I selected the highest priority thread (migrate-2158), and zoomed
in to get a better view. The colors on a task plot are determined by the CPU number it
was running on. When a task migrates, the colors of the plot changes.
This test now demonstrates how a high priority task can migrate substantially
when other RT tasks are running on the system. Changes to the real-time
scheduler can now be tested.
The commit
changes the decision on which thread
migrates when an real-time task wakes up on a CPU running another
real-time task. The original way was to always move the task that is
waking up if there is a CPU available that is running a task that is
lower in priority than both tasks. Instead, the commit changes this to
just wake up the real-time task on its CPU if it is higher priority
than the real-time task that is currently running.
The migrate test now shows:
| Task | vol | nonvol | migrated | iterations |
| 0: | 52 | 2923 | 2268 | 108 |
| 1: | 569 | 1529 | 1457 | 109 |
| 2: | 801 | 1961 | 2194 | 109 |
| 3: | 808 | 789 | 1274 | 109 |
| 4: | 810 | 61 | 155 | 109 |
| 5: | 813 | 10 | 57 | 109 |
| 6: | 827 | 35 | 81 | 110 |
| 7: | 824 | 0 | 4 | 110 |
| total: | 5504 | 7308 | 7490 | 873 |
The total number of migrations has stayed around the same (several runs
will yield a fluctuation of a few hundred), but the number of migrations for the
highest priority task has dropped substantially, as it will not migrate
simply because it woke up on a CPU running another real-time task. Note,
the reason
that the highest priority task migrated at all was because it woke up
on a CPU that was running the task that owned the mutex that it was blocked on.
As these are priority inheritance mutexes, the owner would have the same
priority
as the highest priority process that it is blocking. The wake up will not
preempt
a real-time task of equal priority. Perhaps that can be the
next change to the real-time scheduler: have the wake up be aware of priority
mutexes.
The highest priority thread (migrate-21412) was woken on
CPU 3, which was running thread 1 (migrate-21406) which is the task
that thread 7 originally blocked on. CPU 2 happened
to be running thread 0 (migrate-21405) which was the lowest priority
thread running at the time.
Note that the empty green box that is at the start of the task plot
represents the
time between when a task was woken and the time it actually was scheduled in.

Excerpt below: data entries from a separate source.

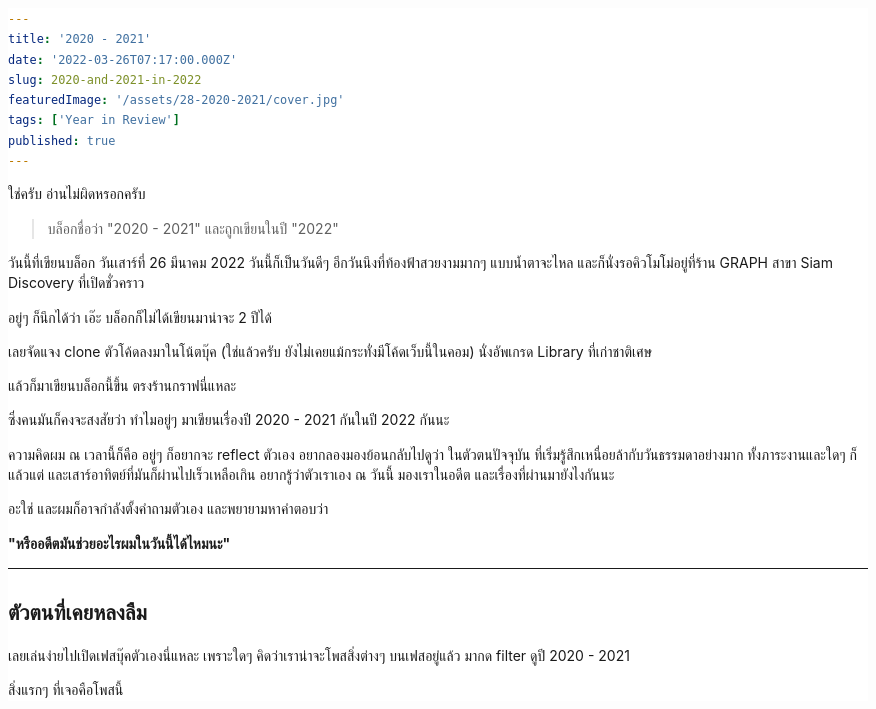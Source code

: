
 ```yaml
---
title: '2020 - 2021'
date: '2022-03-26T07:17:00.000Z'
slug: 2020-and-2021-in-2022
featuredImage: '/assets/28-2020-2021/cover.jpg'
tags: ['Year in Review']
published: true
---
```


ใช่ครับ อ่านไม่ผิดหรอกครับ

> บล็อกชื่อว่า "2020 - 2021" และถูกเขียนในปี "2022"

วันนี้ที่เขียนบล็อก วันเสาร์ที่ 26 มีนาคม 2022 วันนี้ก็เป็นวันดีๆ อีกวันนึงที่ท้องฟ้าสวยงามมากๆ แบบน้ำตาจะไหล และก็นั่งรอคิวโมโม่อยู่ที่ร้าน GRAPH สาขา Siam Discovery ที่เปิดชั่วคราว

อยู่ๆ ก็นึกได้ว่า เอ๊ะ บล็อกก็ไม่ได้เขียนมาน่าจะ 2 ปีได้

เลยจัดแจง clone ตัวโค้ดลงมาในโน้ตบุ๊ค (ใช่แล้วครับ ยังไม่เคยแม้กระทั่งมีโค้ดเว็บนี้ในคอม) นั่งอัพเกรด Library ที่เก่าชาติเศษ

แล้วก็มาเขียนบล็อกนี้ขึ้น ตรงร้านกราฟนี่แหละ

ซึ่งคนมันก็คงจะสงสัยว่า ทำไมอยู่ๆ มาเขียนเรื่องปี 2020 - 2021 กันในปี 2022 กันนะ

ความคิดผม ณ เวลานี้ก็คือ อยู่ๆ ก็อยากจะ reflect ตัวเอง อยากลองมองย้อนกลับไปดูว่า ในตัวตนปัจจุบัน ที่เริ่มรู้สึกเหนื่อยล้ากับวันธรรมดาอย่างมาก ทั้งภาระงานและใดๆ ก็แล้วแต่ และเสาร์อาทิตย์ที่มันก็ผ่านไปเร็วเหลือเกิน อยากรู้ว่าตัวเราเอง ณ วันนี้ มองเราในอดีต และเรื่องที่ผ่านมายังไงกันนะ

อะใช่ และผมก็อาจกำลังตั้งคำถามตัวเอง และพยายามหาคำตอบว่า

**"หรืออดีตมันช่วยอะไรผมในวันนี้ได้ไหมนะ"**

---
## ตัวตนที่เคยหลงลืม

เลยเล่นง่ายไปเปิดเฟสบุ๊คตัวเองนี่แหละ เพราะใดๆ คิดว่าเราน่าจะโพสสิ่งต่างๆ บนเฟสอยู่แล้ว มากด filter ดูปี 2020 - 2021

สิ่งแรกๆ ที่เจอคือโพสนี้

Using KernelShark allowed me to analyze each of my tests to see if
they were doing what I expected them to do. The final test was able to force
a common scenario where a high priority process is woken on a CPU running
another real-time task, and cause the decision to be made, whether to migrate
the waking task or not. This test allowed me to see how the changes to that
decision affected the results.
This article demonstrates a simple use case for KernelShark, but there are
a lot more features that aren't explained here. To find out more, download
KernelShark and try it out. It is still in beta and is constantly being worked on.
Soon there will be plugins that will allow it to read other file formats and
even change the way it displays the graph. All the code is available and
under the GPL, so you can add your own features as well (hint hint).